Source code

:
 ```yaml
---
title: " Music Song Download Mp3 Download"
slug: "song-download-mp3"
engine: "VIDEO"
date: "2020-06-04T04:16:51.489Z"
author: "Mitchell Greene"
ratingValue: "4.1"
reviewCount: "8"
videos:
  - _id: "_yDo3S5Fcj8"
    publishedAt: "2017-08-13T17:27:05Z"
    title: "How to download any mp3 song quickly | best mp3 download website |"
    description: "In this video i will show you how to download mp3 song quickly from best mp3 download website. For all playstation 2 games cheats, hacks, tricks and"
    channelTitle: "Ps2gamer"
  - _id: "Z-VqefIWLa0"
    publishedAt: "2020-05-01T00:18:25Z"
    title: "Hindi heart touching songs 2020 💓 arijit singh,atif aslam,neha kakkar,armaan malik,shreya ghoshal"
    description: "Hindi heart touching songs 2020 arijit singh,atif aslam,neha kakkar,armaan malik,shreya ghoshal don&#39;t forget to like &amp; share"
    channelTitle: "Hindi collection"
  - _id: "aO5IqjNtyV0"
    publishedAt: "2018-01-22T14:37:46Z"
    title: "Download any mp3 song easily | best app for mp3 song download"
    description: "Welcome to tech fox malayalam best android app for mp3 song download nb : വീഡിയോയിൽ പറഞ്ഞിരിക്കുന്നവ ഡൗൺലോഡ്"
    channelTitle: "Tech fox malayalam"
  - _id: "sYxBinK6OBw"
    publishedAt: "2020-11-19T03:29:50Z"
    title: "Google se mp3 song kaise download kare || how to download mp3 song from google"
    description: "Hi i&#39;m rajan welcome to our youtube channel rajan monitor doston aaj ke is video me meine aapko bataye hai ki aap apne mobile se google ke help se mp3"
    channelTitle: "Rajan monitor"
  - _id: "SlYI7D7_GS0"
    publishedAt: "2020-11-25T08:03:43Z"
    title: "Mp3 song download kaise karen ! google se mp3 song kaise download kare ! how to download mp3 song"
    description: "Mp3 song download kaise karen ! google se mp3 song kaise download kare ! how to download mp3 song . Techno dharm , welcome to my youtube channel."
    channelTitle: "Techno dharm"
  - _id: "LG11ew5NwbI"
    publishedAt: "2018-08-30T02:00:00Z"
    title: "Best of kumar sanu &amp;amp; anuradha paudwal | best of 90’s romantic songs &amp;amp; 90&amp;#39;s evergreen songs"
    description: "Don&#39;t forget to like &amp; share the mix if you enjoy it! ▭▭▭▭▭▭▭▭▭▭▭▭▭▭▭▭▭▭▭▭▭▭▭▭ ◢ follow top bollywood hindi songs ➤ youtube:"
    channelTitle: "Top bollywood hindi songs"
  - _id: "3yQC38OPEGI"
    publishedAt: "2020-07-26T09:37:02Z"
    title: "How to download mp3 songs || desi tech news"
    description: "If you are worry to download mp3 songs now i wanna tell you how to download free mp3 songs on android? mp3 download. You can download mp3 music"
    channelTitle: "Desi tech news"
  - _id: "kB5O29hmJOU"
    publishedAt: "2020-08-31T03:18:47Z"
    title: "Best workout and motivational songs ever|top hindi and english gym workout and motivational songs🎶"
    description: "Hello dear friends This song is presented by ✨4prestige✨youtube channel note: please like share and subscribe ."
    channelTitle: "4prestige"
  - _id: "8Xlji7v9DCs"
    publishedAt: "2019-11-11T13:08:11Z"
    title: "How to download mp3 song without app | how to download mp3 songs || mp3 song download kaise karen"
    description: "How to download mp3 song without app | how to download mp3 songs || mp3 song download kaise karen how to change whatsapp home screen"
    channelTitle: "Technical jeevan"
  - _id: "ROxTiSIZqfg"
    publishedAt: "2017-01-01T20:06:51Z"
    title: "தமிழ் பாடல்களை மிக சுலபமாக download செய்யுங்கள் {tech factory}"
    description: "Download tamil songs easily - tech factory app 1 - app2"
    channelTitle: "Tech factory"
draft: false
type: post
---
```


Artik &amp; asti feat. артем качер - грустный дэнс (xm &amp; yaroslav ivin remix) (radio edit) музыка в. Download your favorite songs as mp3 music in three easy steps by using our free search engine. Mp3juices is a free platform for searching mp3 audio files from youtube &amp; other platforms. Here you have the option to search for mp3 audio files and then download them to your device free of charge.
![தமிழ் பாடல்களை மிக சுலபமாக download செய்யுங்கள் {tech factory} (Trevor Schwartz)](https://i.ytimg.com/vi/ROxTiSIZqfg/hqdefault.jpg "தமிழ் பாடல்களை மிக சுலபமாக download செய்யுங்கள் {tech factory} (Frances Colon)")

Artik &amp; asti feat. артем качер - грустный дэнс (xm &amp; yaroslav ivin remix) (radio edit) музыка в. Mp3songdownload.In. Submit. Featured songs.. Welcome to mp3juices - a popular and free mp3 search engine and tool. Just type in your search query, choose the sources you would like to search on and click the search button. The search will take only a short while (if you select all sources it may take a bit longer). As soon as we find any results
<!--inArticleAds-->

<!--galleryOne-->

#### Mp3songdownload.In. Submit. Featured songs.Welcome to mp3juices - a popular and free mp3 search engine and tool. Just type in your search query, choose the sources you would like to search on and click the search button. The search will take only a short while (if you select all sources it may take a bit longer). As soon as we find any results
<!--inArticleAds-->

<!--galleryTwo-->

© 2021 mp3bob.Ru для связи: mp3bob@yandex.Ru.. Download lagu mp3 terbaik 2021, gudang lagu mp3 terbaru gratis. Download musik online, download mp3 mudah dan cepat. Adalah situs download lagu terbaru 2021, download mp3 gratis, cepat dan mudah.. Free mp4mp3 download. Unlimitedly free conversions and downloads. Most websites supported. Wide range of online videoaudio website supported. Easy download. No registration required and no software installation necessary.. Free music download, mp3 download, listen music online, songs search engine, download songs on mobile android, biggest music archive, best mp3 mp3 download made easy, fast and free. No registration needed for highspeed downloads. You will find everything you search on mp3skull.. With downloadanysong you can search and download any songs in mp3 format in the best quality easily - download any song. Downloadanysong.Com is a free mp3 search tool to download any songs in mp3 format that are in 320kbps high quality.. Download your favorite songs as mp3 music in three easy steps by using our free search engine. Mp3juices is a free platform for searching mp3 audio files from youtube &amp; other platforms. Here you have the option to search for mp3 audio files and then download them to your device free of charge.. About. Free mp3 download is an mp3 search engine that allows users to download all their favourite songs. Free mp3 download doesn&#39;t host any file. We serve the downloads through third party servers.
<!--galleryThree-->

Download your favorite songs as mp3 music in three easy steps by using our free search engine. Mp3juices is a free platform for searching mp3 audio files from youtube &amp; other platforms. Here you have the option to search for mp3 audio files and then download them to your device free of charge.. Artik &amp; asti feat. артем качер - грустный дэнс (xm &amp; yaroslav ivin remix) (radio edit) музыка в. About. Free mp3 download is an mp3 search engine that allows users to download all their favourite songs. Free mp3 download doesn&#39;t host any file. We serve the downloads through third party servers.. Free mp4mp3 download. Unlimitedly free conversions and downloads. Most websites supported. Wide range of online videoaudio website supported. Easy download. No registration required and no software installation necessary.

◆ ◆ ◆ ◆

YOUR OBJECTIVE. Copy out the full listing, exactly as it stands.

TASK SOLUTION.
Source code

:
 ```yaml
---
title: " Music Song Download Mp3 Download"
slug: "song-download-mp3"
engine: "VIDEO"
date: "2020-06-04T04:16:51.489Z"
author: "Mitchell Greene"
ratingValue: "4.1"
reviewCount: "8"
videos:
  - _id: "_yDo3S5Fcj8"
    publishedAt: "2017-08-13T17:27:05Z"
    title: "How to download any mp3 song quickly | best mp3 download website |"
    description: "In this video i will show you how to download mp3 song quickly from best mp3 download website. For all playstation 2 games cheats, hacks, tricks and"
    channelTitle: "Ps2gamer"
  - _id: "Z-VqefIWLa0"
    publishedAt: "2020-05-01T00:18:25Z"
    title: "Hindi heart touching songs 2020 💓 arijit singh,atif aslam,neha kakkar,armaan malik,shreya ghoshal"
    description: "Hindi heart touching songs 2020 arijit singh,atif aslam,neha kakkar,armaan malik,shreya ghoshal don&#39;t forget to like &amp; share"
    channelTitle: "Hindi collection"
  - _id: "aO5IqjNtyV0"
    publishedAt: "2018-01-22T14:37:46Z"
    title: "Download any mp3 song easily | best app for mp3 song download"
    description: "Welcome to tech fox malayalam best android app for mp3 song download nb : വീഡിയോയിൽ പറഞ്ഞിരിക്കുന്നവ ഡൗൺലോഡ്"
    channelTitle: "Tech fox malayalam"
  - _id: "sYxBinK6OBw"
    publishedAt: "2020-11-19T03:29:50Z"
    title: "Google se mp3 song kaise download kare || how to download mp3 song from google"
    description: "Hi i&#39;m rajan welcome to our youtube channel rajan monitor doston aaj ke is video me meine aapko bataye hai ki aap apne mobile se google ke help se mp3"
    channelTitle: "Rajan monitor"
  - _id: "SlYI7D7_GS0"
    publishedAt: "2020-11-25T08:03:43Z"
    title: "Mp3 song download kaise karen ! google se mp3 song kaise download kare ! how to download mp3 song"
    description: "Mp3 song download kaise karen ! google se mp3 song kaise download kare ! how to download mp3 song . Techno dharm , welcome to my youtube channel."
    channelTitle: "Techno dharm"
  - _id: "LG11ew5NwbI"
    publishedAt: "2018-08-30T02:00:00Z"
    title: "Best of kumar sanu &amp;amp; anuradha paudwal | best of 90’s romantic songs &amp;amp; 90&amp;#39;s evergreen songs"
    description: "Don&#39;t forget to like &amp; share the mix if you enjoy it! ▭▭▭▭▭▭▭▭▭▭▭▭▭▭▭▭▭▭▭▭▭▭▭▭ ◢ follow top bollywood hindi songs ➤ youtube:"
    channelTitle: "Top bollywood hindi songs"
  - _id: "3yQC38OPEGI"
    publishedAt: "2020-07-26T09:37:02Z"
    title: "How to download mp3 songs || desi tech news"
    description: "If you are worry to download mp3 songs now i wanna tell you how to download free mp3 songs on android? mp3 download. You can download mp3 music"
    channelTitle: "Desi tech news"
  - _id: "kB5O29hmJOU"
    publishedAt: "2020-08-31T03:18:47Z"
    title: "Best workout and motivational songs ever|top hindi and english gym workout and motivational songs🎶"
    description: "Hello dear friends This song is presented by ✨4prestige✨youtube channel note: please like share and subscribe ."
    channelTitle: "4prestige"
  - _id: "8Xlji7v9DCs"
    publishedAt: "2019-11-11T13:08:11Z"
    title: "How to download mp3 song without app | how to download mp3 songs || mp3 song download kaise karen"
    description: "How to download mp3 song without app | how to download mp3 songs || mp3 song download kaise karen how to change whatsapp home screen"
    channelTitle: "Technical jeevan"
  - _id: "ROxTiSIZqfg"
    publishedAt: "2017-01-01T20:06:51Z"
    title: "தமிழ் பாடல்களை மிக சுலபமாக download செய்யுங்கள் {tech factory}"
    description: "Download tamil songs easily - tech factory app 1 - app2"
    channelTitle: "Tech factory"
draft: false
type: post
---
```


Artik &amp; asti feat. артем качер - грустный дэнс (xm &amp; yaroslav ivin remix) (radio edit) музыка в. Download your favorite songs as mp3 music in three easy steps by using our free search engine. Mp3juices is a free platform for searching mp3 audio files from youtube &amp; other platforms. Here you have the option to search for mp3 audio files and then download them to your device free of charge.
![தமிழ் பாடல்களை மிக சுலபமாக download செய்யுங்கள் {tech factory} (Trevor Schwartz)](https://i.ytimg.com/vi/ROxTiSIZqfg/hqdefault.jpg "தமிழ் பாடல்களை மிக சுலபமாக download செய்யுங்கள் {tech factory} (Frances Colon)")

Artik &amp; asti feat. артем качер - грустный дэнс (xm &amp; yaroslav ivin remix) (radio edit) музыка в. Mp3songdownload.In. Submit. Featured songs.. Welcome to mp3juices - a popular and free mp3 search engine and tool. Just type in your search query, choose the sources you would like to search on and click the search button. The search will take only a short while (if you select all sources it may take a bit longer). As soon as we find any results
<!--inArticleAds-->

<!--galleryOne-->

#### Mp3songdownload.In. Submit. Featured songs.Welcome to mp3juices - a popular and free mp3 search engine and tool. Just type in your search query, choose the sources you would like to search on and click the search button. The search will take only a short while (if you select all sources it may take a bit longer). As soon as we find any results
<!--inArticleAds-->

<!--galleryTwo-->

© 2021 mp3bob.Ru для связи: mp3bob@yandex.Ru.. Download lagu mp3 terbaik 2021, gudang lagu mp3 terbaru gratis. Download musik online, download mp3 mudah dan cepat. Adalah situs download lagu terbaru 2021, download mp3 gratis, cepat dan mudah.. Free mp4mp3 download. Unlimitedly free conversions and downloads. Most websites supported. Wide range of online videoaudio website supported. Easy download. No registration required and no software installation necessary.. Free music download, mp3 download, listen music online, songs search engine, download songs on mobile android, biggest music archive, best mp3 mp3 download made easy, fast and free. No registration needed for highspeed downloads. You will find everything you search on mp3skull.. With downloadanysong you can search and download any songs in mp3 format in the best quality easily - download any song. Downloadanysong.Com is a free mp3 search tool to download any songs in mp3 format that are in 320kbps high quality.. Download your favorite songs as mp3 music in three easy steps by using our free search engine. Mp3juices is a free platform for searching mp3 audio files from youtube &amp; other platforms. Here you have the option to search for mp3 audio files and then download them to your device free of charge.. About. Free mp3 download is an mp3 search engine that allows users to download all their favourite songs. Free mp3 download doesn&#39;t host any file. We serve the downloads through third party servers.
<!--galleryThree-->

Download your favorite songs as mp3 music in three easy steps by using our free search engine. Mp3juices is a free platform for searching mp3 audio files from youtube &amp; other platforms. Here you have the option to search for mp3 audio files and then download them to your device free of charge.. Artik &amp; asti feat. артем качер - грустный дэнс (xm &amp; yaroslav ivin remix) (radio edit) музыка в. About. Free mp3 download is an mp3 search engine that allows users to download all their favourite songs. Free mp3 download doesn&#39;t host any file. We serve the downloads through third party servers.. Free mp4mp3 download. Unlimitedly free conversions and downloads. Most websites supported. Wide range of online videoaudio website supported. Easy download. No registration required and no software installation necessary.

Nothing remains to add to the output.